• **INSTRUCTIONS FOR THE TASK**
Drop all images. Then write out each line below exactly as given.

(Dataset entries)
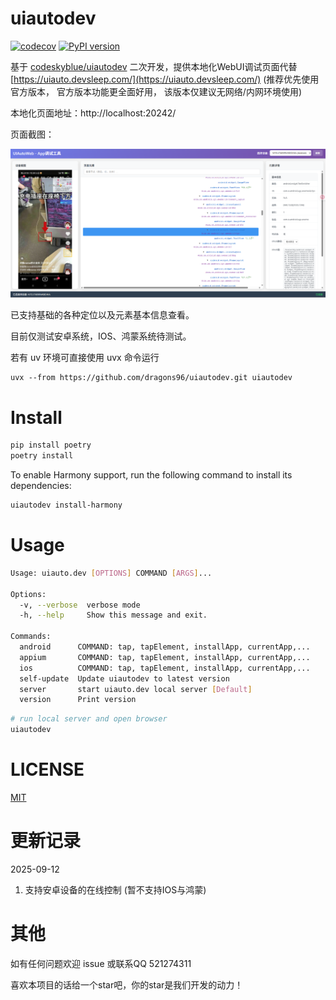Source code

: # uiautodev

[![codecov](https://codecov.io/gh/codeskyblue/appinspector/graph/badge.svg?token=aLTg4VOyQH)](https://codecov.io/gh/codeskyblue/appinspector)
[![PyPI version](https://badge.fury.io/py/uiautodev.svg)](https://badge.fury.io/py/uiautodev)

基于 [codeskyblue/uiautodev](https://github.com/codeskyblue/uiautodev) 二次开发，提供本地化WebUI调试页面代替 [https://uiauto.devsleep.com/](https://uiauto.devsleep.com/) (推荐优先使用官方版本， 官方版本功能更全面好用， 该版本仅建议无网络/内网环境使用)

本地化页面地址：http://localhost:20242/

页面截图：

![img](./examples/image.png)

已支持基础的各种定位以及元素基本信息查看。

目前仅测试安卓系统，IOS、鸿蒙系统待测试。

若有 uv 环境可直接使用 uvx 命令运行

```shell
uvx --from https://github.com/dragons96/uiautodev.git uiautodev
```

# Install

```bash
pip install poetry
poetry install
```

To enable Harmony support, run the following command to install its dependencies:

```sh
uiautodev install-harmony
```

# Usage

```bash
Usage: uiauto.dev [OPTIONS] COMMAND [ARGS]...

Options:
  -v, --verbose  verbose mode
  -h, --help     Show this message and exit.

Commands:
  android      COMMAND: tap, tapElement, installApp, currentApp,...
  appium       COMMAND: tap, tapElement, installApp, currentApp,...
  ios          COMMAND: tap, tapElement, installApp, currentApp,...
  self-update  Update uiautodev to latest version
  server       start uiauto.dev local server [Default]
  version      Print version
```

```bash
# run local server and open browser
uiautodev
```

# LICENSE

[MIT](LICENSE)

# 更新记录

2025-09-12

1. 支持安卓设备的在线控制 (暂不支持IOS与鸿蒙)

# 其他

如有任何问题欢迎 issue 或联系QQ 521274311

喜欢本项目的话给一个star吧，你的star是我们开发的动力！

• **OUTPUT OF THE EXERCISE**
Source code

: # uiautodev

[![codecov](https://codecov.io/gh/codeskyblue/appinspector/graph/badge.svg?token=aLTg4VOyQH)](https://codecov.io/gh/codeskyblue/appinspector)
[![PyPI version](https://badge.fury.io/py/uiautodev.svg)](https://badge.fury.io/py/uiautodev)

基于 [codeskyblue/uiautodev](https://github.com/codeskyblue/uiautodev) 二次开发，提供本地化WebUI调试页面代替 [https://uiauto.devsleep.com/](https://uiauto.devsleep.com/) (推荐优先使用官方版本， 官方版本功能更全面好用， 该版本仅建议无网络/内网环境使用)

本地化页面地址：http://localhost:20242/

页面截图：

![img](./examples/image.png)

已支持基础的各种定位以及元素基本信息查看。

目前仅测试安卓系统，IOS、鸿蒙系统待测试。

若有 uv 环境可直接使用 uvx 命令运行

```shell
uvx --from https://github.com/dragons96/uiautodev.git uiautodev
```

# Install

```bash
pip install poetry
poetry install
```

To enable Harmony support, run the following command to install its dependencies:

```sh
uiautodev install-harmony
```

# Usage

```bash
Usage: uiauto.dev [OPTIONS] COMMAND [ARGS]...

Options:
  -v, --verbose  verbose mode
  -h, --help     Show this message and exit.

Commands:
  android      COMMAND: tap, tapElement, installApp, currentApp,...
  appium       COMMAND: tap, tapElement, installApp, currentApp,...
  ios          COMMAND: tap, tapElement, installApp, currentApp,...
  self-update  Update uiautodev to latest version
  server       start uiauto.dev local server [Default]
  version      Print version
```

```bash
# run local server and open browser
uiautodev
```

# LICENSE

[MIT](LICENSE)

# 更新记录

2025-09-12

1. 支持安卓设备的在线控制 (暂不支持IOS与鸿蒙)

# 其他

如有任何问题欢迎 issue 或联系QQ 521274311

喜欢本项目的话给一个star吧，你的star是我们开发的动力！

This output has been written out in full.